Nel mirino della Consulta sono finiti 14.213.516,19 euro, stanziati nel bilancio 2023, utilizzati “in via generale e indistinta” per coprire spese dell’Arpa, senza distinguere tra attività sanitarie finanziabili e attività ambientali, escluse dal perimetro del Fondo sanitario.
La Corte: “Violata la competenza legislativa esclusiva dello Stato”
Nel testo della pronuncia, la Corte costituzionale richiama i principi già espressi nella sentenza n. 1 del 2024, ricordando che l’art. 20 del decreto legislativo 118/2011 impone alle Regioni una netta distinzione tra le spese sanitarie – in particolare quelle destinate ai Livelli essenziali di assistenza (Lea) – e le altre voci di bilancio. “Le disposizioni censurate – si legge – hanno assegnato risorse all’Arpa senza specificare la natura delle prestazioni, violando la disciplina di contabilità pubblica”.
Secondo la Consulta, l’atto della Regione Umbria ha compromesso l’equilibrio e il corretto utilizzo del Fondo sanitario, travalicando i limiti stabiliti dalla legge statale e interferendo con le competenze esclusive dello Stato in materia di finanza pubblica, come previsto dall’art. 117, secondo comma, lettera e) della Costituzione.

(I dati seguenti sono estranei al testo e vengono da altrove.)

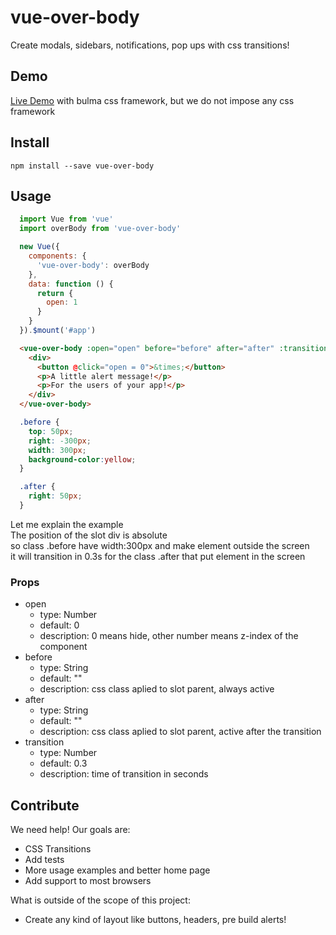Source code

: # vue-over-body
Create modals, sidebars, notifications, pop ups with css transitions! 

## Demo
[Live Demo](http://marcodpt.github.io/vue-over-body)
with bulma css framework, but we do not impose any css framework

## Install
```
npm install --save vue-over-body
```

## Usage
```javascript
  import Vue from 'vue'
  import overBody from 'vue-over-body'

  new Vue({
    components: {
      'vue-over-body': overBody
    },
    data: function () {
      return {
        open: 1
      }
    }
  }).$mount('#app')
```

```html
  <vue-over-body :open="open" before="before" after="after" :transition="0.3">
    <div>
      <button @click="open = 0">&times;</button>
      <p>A little alert message!</p> 
      <p>For the users of your app!</p> 
    </div>
  </vue-over-body>
```

```css
  .before {
    top: 50px;
    right: -300px;
    width: 300px;
    background-color:yellow;
  }

  .after {
    right: 50px;
  }
```
Let me explain the example  
The position of the slot div is absolute  
so class .before have width:300px and make element outside the screen  
it will transition in 0.3s for the class .after that put element in the screen

### Props
 - open
   - type: Number
   - default: 0
   - description: 0 means hide, other number means z-index of the component
 - before
   - type: String
   - default: ""
   - description: css class aplied to slot parent, always active
 - after
   - type: String
   - default: ""
   - description: css class aplied to slot parent, active after the transition
 - transition
   - type: Number
   - default: 0.3
   - description: time of transition in seconds

## Contribute
We need help! Our goals are:
 - CSS Transitions
 - Add tests
 - More usage examples and better home page
 - Add support to most browsers

What is outside of the scope of this project:
 - Create any kind of layout like buttons, headers, pre build alerts!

Le risorse Arpa riallocate con fondi alternativi
La Regione Umbria, in attesa del pronunciamento della Corte, aveva già avviato un percorso di rettifica. Le attività non sanitarie dell’Arpa non sono state interrotte, ma rifinanziate attraverso capitoli di spesa alternativi, esterni al perimetro del Fondo sanitario. Un’azione che ha evitato ripercussioni immediate sul funzionamento dell’agenzia ambientale e sui Lea.
M5S: “Una bocciatura netta della giunta Tesei”

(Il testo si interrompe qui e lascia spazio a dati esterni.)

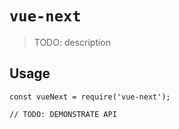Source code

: # `vue-next`

> TODO: description

## Usage

```
const vueNext = require('vue-next');

// TODO: DEMONSTRATE API
```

Non si è fatta attendere la reazione politica alla sentenza. La deputata umbra del Movimento 5 Stelle, Emma Pavanelli, ha parlato di “pesantissima bocciatura delle politiche gestionali della precedente amministrazione Tesei”, accusata di aver sottratto fondi essenziali alla sanità per destinarli a spese non pertinenti.
“Si tratta – ha dichiarato Pavanelli – di una scelta priva di trasparenza, in aperta violazione delle norme contabili e dei principi costituzionali. La sanità non può essere utilizzata come un bancomat per altre esigenze amministrative. È stato messo a rischio il diritto alla salute dei cittadini umbri”.
La parlamentare ha poi elogiato l’operato dell’attuale amministrazione regionale guidata dalla presidente Daniela Proietti, che ha avviato un processo di riallocazione corretta delle risorse e rafforzamento dei controlli interni, nel rispetto delle linee guida statali e della stessa sentenza della Consulta.
Una gestione contabile sotto osservazione
Il caso evidenzia la delicatezza dei meccanismi finanziari regionali, soprattutto in un settore cruciale come quello sanitario. La Corte dei conti aveva segnalato per tempo il rischio di commistione tra fondi destinati ai Lea e spese estranee al comparto salute. La sentenza della Consulta conferma l’irregolarità di tale operazione, lanciando un monito a tutte le Regioni sull’importanza della trasparenza nella gestione dei bilanci pubblici.